A home decorator will try to match the lighting source with the color scheme of the room. Many homeowners do not realize that lighting is also categorized by color temperature. Color temperature is the perceived color of the light and is measured in degrees Kelvin. Warm colors are perceived to have more reds and yellows while cooler temperatures extend into the blue and white ranges.
The color temperature of the lighting will affect the perceived color of the room décor. You can turn to nature for an example of this concept. If you place several differently colored objects in the yard and note their appearance at different times throughout the day, the colors will appear to change. This is a result of the change in color temperature of the light, caused by various factors such as atmospheric filtering.
Light color and rendering
The room’s color scheme should be considered when choosing the lighting color temperature. For example, if the room is decorated with oranges, browns and reds, the lighting should be at the warmer end of the scale. Blues and greens, however, are best illuminated by lighting at the cooler end of the scale. If the decorations include a wide range of colors, the lighting color temperature should fall in the middle of the spectrum. Remember that lumens measure brightness or intensity while color temperature refers to the color-rendering properties of the lighting. It is also good to note that the warmer color temperatures will appear to be less intense than the cooler temperatures.
Room-by-room lighting analysis
Every room in the home has specific lighting needs. You need to consider what the room will be used for as you decide what lighting to use.
Living room: The living room and other casual areas should be illuminated with warmer colors to create a calm and intimate setting ideal for socializing or relaxing.
Dining room: Formal dining areas will also benefit from warmer, less intense lighting. Many people choose to install a dimmer switch for manual manipulation of the room lighting.
Kitchens and home offices: These rooms should be brightly illuminated using bulbs with high lumen ratings. Kitchens will especially benefit from color temperatures in the mid to upper end of the cool color temperature range because it will render colors more accurately, and provide adequate lighting for cooking.
Home offices will benefit from the white or bright white range of the cool color temperatures because it will make reading, writing and other office tasks easier to accomplish by minimizing eyestrain.
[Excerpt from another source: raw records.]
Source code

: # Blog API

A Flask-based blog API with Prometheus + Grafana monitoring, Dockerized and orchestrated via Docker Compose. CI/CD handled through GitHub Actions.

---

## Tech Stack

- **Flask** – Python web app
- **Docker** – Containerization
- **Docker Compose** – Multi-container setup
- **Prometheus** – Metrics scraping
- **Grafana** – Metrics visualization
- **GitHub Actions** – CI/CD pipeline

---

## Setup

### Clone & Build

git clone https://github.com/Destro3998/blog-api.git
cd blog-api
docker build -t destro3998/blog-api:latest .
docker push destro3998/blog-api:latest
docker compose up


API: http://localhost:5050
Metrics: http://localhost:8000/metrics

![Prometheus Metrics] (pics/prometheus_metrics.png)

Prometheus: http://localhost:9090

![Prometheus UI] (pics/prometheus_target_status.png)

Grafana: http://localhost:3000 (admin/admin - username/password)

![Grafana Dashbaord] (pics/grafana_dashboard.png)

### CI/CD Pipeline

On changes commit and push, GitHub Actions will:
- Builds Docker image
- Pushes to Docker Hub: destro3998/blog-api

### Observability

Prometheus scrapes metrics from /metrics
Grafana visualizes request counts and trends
Other task-oriented areas, such as laundry rooms and workshops, should also use high-intensity illumination at a cool color temperature.
Multi-purpose rooms: Some rooms may require two or more lighting schemes. For example, the bathroom serves several purposes, from bathing to makeup application and grooming. The main, room lighting should employ a warmer color temperature. Grooming tasks might require a more intense light with color temperatures in the white to bright white range.
Hallways and stairways: These areas of the home are often illuminated by warm color lights from the ceiling. You can add motion sensitive lighting along the floor to prevent slips, and install LED night lights to provide additional support.